What is being asked » Would you please copy every line from the records that contains the word "champs"?

Data for the task »
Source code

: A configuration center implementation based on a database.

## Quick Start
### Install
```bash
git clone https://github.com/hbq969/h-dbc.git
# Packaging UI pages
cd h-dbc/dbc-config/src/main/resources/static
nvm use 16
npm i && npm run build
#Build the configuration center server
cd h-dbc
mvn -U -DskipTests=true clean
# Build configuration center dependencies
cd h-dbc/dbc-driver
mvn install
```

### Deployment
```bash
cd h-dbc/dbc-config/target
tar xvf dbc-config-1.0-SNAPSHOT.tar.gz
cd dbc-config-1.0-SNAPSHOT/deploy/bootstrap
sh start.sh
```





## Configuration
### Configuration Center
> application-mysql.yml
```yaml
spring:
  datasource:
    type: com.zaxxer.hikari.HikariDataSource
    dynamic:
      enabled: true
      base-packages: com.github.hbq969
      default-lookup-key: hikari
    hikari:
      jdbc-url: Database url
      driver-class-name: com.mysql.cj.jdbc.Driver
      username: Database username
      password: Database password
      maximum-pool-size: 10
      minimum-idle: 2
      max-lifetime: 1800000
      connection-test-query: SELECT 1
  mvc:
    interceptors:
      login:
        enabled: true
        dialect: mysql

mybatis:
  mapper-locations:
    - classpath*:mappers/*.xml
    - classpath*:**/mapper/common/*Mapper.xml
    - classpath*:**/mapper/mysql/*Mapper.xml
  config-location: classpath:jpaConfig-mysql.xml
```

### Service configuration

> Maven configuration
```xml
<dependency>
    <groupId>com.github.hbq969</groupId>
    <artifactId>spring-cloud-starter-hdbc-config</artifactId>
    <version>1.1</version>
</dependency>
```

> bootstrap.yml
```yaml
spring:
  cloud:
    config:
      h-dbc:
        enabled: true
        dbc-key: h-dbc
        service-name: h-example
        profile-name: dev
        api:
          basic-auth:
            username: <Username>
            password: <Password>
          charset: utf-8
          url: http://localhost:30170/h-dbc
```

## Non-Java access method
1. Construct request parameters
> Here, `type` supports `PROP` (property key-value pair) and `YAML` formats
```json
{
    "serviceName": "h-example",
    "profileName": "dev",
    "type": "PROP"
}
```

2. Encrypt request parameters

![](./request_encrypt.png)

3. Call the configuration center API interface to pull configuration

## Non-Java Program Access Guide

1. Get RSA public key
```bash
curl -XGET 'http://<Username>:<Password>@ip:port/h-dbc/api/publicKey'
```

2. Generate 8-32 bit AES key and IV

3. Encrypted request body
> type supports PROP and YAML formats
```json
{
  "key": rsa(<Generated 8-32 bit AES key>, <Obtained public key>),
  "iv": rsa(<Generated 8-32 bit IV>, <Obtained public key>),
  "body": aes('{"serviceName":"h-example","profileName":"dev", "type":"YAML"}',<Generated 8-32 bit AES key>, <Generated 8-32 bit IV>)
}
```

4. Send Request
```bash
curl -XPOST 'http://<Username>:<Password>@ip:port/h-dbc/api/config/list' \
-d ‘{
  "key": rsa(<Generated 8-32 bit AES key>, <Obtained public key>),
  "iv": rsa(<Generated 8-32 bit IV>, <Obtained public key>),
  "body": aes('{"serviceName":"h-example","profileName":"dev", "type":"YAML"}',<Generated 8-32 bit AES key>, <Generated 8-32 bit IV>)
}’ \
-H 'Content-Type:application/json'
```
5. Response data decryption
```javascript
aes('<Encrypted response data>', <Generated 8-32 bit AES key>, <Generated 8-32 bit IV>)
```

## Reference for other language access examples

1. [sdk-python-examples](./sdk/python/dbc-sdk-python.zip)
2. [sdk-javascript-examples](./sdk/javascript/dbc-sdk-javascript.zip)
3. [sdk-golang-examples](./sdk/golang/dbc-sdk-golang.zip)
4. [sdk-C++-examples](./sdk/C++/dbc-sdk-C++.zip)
==
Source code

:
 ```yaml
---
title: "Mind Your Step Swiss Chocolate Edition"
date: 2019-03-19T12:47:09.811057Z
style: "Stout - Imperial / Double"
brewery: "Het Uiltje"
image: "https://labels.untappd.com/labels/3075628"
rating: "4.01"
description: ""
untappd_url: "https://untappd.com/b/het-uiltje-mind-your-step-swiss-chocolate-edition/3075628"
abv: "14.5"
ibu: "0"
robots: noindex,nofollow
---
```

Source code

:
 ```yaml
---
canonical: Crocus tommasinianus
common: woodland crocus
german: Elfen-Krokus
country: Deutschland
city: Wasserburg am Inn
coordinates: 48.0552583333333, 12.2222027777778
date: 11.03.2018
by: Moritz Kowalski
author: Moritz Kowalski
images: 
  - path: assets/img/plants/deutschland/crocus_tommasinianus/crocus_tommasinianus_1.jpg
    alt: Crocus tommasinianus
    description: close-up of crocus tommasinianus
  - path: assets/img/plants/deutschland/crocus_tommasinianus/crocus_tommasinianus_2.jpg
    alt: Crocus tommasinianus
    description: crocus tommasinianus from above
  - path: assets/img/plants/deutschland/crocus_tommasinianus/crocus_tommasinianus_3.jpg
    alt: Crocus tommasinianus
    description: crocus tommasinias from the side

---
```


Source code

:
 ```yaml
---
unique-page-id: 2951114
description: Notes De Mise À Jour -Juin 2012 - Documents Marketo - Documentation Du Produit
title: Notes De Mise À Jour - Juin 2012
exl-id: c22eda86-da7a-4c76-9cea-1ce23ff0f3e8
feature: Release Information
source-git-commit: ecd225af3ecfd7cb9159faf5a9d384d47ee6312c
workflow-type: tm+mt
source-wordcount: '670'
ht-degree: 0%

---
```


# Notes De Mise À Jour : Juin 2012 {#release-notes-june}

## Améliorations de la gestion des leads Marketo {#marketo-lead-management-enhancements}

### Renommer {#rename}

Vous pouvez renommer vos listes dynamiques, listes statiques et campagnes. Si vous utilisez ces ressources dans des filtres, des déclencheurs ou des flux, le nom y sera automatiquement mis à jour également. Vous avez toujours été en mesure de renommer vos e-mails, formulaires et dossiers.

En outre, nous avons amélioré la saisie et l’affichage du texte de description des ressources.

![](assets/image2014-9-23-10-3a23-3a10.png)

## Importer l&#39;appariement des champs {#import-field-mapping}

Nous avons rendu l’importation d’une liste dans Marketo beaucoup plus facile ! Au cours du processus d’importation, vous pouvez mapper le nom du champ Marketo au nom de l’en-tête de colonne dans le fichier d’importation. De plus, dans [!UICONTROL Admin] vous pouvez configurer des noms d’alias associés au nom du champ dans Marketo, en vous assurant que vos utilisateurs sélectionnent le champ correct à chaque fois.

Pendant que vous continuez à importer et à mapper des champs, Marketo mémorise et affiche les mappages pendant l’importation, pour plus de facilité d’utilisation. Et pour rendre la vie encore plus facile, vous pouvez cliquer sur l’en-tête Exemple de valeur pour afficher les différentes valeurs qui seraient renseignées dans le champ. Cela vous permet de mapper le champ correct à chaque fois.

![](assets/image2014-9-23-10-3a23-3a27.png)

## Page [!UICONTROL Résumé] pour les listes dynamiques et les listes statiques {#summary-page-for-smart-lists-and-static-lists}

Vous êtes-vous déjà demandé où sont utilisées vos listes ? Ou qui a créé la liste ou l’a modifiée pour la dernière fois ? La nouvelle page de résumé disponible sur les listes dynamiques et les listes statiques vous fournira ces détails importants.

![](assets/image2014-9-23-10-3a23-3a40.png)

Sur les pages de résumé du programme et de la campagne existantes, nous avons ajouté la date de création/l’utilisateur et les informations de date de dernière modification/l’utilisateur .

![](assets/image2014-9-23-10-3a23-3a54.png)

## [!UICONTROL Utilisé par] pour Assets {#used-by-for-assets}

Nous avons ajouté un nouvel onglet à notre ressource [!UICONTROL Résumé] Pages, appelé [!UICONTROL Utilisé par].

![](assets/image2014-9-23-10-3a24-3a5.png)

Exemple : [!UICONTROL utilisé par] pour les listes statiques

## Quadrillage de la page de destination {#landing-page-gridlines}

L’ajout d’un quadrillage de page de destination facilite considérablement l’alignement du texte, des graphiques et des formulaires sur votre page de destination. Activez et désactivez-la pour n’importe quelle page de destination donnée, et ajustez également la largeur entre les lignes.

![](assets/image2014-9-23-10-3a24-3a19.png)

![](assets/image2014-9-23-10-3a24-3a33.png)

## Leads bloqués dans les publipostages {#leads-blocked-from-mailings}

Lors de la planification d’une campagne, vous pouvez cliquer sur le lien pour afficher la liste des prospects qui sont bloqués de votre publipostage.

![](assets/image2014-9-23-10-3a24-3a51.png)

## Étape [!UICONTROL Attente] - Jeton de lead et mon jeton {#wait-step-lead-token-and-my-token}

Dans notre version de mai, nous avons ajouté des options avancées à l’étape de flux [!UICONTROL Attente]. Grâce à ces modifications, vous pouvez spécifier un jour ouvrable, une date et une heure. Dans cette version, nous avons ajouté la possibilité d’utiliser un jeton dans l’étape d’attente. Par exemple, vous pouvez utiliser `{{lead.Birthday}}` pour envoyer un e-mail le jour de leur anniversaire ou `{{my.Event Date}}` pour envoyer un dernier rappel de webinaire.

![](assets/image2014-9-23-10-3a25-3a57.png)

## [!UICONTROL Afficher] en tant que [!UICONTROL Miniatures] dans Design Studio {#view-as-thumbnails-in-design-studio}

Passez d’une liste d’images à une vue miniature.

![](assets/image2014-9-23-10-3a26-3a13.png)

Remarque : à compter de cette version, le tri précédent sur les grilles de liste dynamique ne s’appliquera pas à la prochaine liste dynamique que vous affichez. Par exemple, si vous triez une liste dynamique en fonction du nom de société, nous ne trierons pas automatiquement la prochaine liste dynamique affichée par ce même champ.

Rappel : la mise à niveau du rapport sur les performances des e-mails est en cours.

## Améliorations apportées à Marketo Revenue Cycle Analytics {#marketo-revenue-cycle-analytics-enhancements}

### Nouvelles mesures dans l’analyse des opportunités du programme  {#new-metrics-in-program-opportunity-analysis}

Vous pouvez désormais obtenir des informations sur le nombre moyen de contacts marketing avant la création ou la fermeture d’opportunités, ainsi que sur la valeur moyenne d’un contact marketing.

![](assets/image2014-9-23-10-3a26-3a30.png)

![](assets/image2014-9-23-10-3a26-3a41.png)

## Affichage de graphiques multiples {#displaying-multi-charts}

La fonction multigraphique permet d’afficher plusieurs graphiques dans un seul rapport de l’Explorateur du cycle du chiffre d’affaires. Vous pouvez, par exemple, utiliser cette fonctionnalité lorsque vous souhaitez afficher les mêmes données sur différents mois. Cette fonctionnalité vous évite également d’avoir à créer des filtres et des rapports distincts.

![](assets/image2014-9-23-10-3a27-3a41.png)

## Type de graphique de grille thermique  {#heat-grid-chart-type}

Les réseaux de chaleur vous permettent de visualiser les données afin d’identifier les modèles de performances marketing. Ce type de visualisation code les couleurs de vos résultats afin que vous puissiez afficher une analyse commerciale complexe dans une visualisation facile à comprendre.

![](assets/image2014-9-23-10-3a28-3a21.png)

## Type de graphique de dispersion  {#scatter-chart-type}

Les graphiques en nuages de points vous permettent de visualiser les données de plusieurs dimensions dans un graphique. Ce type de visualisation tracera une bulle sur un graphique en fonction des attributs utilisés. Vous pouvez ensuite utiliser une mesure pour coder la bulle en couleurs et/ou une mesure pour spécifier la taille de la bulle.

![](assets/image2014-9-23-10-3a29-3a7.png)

Response »
## Importer l&#39;appariement des champs {#import-field-mapping}
Pendant que vous continuez à importer et à mapper des champs, Marketo mémorise et affiche les mappages pendant l’importation, pour plus de facilité d’utilisation. Et pour rendre la vie encore plus facile, vous pouvez cliquer sur l’en-tête Exemple de valeur pour afficher les différentes valeurs qui seraient renseignées dans le champ. Cela vous permet de mapper le champ correct à chaque fois.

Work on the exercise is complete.